• **WHAT IS NEEDED**
Only these lines are needed: the first line of the entries below through the line with "发表于 2020-5-27 11:02", each returned exactly.
============================================================
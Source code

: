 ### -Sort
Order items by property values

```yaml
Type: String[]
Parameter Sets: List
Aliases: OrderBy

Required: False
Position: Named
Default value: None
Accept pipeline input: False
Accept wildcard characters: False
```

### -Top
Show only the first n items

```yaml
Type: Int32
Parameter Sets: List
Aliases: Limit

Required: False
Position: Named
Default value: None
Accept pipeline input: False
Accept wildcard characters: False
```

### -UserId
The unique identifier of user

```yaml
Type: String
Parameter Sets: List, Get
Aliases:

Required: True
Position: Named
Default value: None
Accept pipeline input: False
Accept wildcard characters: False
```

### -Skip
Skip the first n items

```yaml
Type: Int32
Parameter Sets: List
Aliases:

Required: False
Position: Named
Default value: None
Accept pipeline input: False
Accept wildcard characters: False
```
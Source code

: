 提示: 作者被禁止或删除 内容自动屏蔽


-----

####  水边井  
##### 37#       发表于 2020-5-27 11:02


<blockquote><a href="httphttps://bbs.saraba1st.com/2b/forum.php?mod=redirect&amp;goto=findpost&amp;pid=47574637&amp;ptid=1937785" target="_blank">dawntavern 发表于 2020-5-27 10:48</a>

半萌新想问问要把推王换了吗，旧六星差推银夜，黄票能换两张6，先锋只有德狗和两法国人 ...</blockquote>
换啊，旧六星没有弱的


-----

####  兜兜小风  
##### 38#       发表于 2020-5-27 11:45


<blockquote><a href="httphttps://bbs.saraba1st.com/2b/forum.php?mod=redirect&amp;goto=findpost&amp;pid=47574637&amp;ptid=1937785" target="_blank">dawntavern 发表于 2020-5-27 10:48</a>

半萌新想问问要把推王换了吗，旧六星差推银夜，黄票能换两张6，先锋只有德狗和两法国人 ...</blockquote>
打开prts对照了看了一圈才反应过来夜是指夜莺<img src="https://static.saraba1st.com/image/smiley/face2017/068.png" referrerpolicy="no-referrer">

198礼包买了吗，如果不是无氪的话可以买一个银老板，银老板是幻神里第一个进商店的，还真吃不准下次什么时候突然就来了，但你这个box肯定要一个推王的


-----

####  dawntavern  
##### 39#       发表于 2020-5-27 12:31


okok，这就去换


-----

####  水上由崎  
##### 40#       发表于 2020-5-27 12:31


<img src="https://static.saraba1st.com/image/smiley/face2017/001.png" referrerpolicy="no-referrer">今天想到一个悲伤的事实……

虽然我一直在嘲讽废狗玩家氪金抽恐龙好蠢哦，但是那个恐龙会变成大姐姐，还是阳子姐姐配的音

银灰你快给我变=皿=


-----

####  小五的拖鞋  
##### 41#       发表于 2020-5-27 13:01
============================================================
• **OUTPUT OF THE EXERCISE**
Source code

: ### -Sort
Order items by property values

```yaml
Type: String[]
Parameter Sets: List
Aliases: OrderBy

Required: False
Position: Named
Default value: None
Accept pipeline input: False
Accept wildcard characters: False
```

### -Top
Show only the first n items

```yaml
Type: Int32
Parameter Sets: List
Aliases: Limit

Required: False
Position: Named
Default value: None
Accept pipeline input: False
Accept wildcard characters: False
```

### -UserId
The unique identifier of user

```yaml
Type: String
Parameter Sets: List, Get
Aliases:

Required: True
Position: Named
Default value: None
Accept pipeline input: False
Accept wildcard characters: False
```

### -Skip
Skip the first n items

```yaml
Type: Int32
Parameter Sets: List
Aliases:

Required: False
Position: Named
Default value: None
Accept pipeline input: False
Accept wildcard characters: False
```
Source code

: 提示: 作者被禁止或删除 内容自动屏蔽


-----

####  水边井  
##### 37#       发表于 2020-5-27 11:02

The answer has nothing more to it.